Assemblymember Robert J. Rodriguez Responds to the Death of Janette O'Sullivan

Community begins to heal after news of Ms. O'Sullivan's death became public a month after her passing

New York, NY – On October 25, 2019, the NYPD found Janette O'Sullivan's body in her home 10 days after her passing. Her death did not become public until November 25, 2019. The NYPD is continuing their investigation, and the cause of death has not yet been determined. Ms. O'Sullivan was a black transgender woman – her death, how long it took for her body to be found, and how long it took for her death to become public is a tragedy for our community.

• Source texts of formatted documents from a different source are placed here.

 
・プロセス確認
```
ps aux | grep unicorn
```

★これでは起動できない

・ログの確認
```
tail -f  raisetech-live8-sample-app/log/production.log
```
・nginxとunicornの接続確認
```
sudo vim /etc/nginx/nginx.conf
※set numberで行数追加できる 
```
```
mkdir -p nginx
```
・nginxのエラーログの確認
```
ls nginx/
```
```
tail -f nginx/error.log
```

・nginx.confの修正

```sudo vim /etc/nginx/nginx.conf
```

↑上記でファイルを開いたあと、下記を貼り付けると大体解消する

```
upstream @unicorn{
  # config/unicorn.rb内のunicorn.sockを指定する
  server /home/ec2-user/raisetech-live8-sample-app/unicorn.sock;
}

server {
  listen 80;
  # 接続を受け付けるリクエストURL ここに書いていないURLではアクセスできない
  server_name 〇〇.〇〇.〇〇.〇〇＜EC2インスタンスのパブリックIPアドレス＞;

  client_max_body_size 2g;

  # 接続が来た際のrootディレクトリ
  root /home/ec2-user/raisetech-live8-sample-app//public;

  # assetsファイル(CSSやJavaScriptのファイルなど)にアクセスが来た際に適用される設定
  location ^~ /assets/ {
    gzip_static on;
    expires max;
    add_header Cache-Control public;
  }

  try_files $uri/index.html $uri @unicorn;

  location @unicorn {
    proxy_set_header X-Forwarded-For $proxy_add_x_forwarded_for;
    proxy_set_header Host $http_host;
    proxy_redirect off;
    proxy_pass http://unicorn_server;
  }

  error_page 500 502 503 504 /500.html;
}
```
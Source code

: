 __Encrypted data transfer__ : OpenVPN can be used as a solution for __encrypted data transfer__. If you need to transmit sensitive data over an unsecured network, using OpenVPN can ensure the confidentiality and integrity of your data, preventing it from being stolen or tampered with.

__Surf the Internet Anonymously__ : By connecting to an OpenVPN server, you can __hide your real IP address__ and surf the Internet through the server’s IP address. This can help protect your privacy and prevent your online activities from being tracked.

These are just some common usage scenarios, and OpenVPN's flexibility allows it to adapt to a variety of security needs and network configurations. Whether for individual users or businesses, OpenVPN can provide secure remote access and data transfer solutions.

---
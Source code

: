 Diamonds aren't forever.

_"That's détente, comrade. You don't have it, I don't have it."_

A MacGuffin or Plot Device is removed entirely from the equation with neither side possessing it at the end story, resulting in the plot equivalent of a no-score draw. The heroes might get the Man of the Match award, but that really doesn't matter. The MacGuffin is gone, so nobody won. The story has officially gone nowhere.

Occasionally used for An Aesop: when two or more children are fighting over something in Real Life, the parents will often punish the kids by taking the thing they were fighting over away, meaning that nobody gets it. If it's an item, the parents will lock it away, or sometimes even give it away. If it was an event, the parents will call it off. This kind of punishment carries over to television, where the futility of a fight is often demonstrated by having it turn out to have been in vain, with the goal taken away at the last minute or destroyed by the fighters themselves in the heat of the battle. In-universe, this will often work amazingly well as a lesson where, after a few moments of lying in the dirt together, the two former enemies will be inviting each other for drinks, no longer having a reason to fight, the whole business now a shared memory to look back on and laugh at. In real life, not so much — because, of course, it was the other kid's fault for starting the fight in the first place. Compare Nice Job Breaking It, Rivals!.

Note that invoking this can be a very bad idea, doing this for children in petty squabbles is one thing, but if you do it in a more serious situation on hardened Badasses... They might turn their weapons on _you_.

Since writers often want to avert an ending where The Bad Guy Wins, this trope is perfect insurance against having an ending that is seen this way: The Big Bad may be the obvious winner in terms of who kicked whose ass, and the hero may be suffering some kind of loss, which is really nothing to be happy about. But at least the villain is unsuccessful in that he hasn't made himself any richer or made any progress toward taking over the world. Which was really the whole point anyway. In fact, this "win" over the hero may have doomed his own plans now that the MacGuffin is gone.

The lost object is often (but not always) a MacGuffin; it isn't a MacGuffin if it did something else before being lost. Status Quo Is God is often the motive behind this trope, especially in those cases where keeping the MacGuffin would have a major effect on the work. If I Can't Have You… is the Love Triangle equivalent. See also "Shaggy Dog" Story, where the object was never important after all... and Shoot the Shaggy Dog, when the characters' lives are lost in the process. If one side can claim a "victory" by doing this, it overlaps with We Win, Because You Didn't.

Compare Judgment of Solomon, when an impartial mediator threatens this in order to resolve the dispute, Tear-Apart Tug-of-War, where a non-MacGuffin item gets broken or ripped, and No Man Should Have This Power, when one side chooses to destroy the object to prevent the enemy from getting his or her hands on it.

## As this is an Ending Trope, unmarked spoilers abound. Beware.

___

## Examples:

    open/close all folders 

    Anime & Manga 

"Ms. O'Sullivan was a working class, black, transgender woman who faced a myriad of oppressive and violent systems. A victim of transphobia and anti-blackness, she battled poverty and was shut out of the traditional economy. She struggled with the violence inherent in the criminalization of sex workers. As the investigation remains ongoing, our community must now struggle for closure without answers – for closure without an explanation. This is painful and nothing short of tragic.

"Ms. O'Sullivan's death is the 27th transgender death in the United States this year alone. As we begin to heal, and to remember and honor her life, we cannot avoid the reality of the present dangers of discrimination, phobias, and violence that transgender persons continue to face on a daily basis. To honor the life of Ms. O'Sullivan also means for our communities to protect the lives of those in similar situations. If there is a promise of safety for all, then there is a promise that no one is forgotten," said Assemblymember Robert J. Rodriguez.

On Sunday, December 8, 2019 at 6pm in front of 55 East 110th Street, activist TS Candii, Black Youth Project 100, Make The Road NY, and Red Canary will organize a vigil in remembrance of Janette O'Sullivan.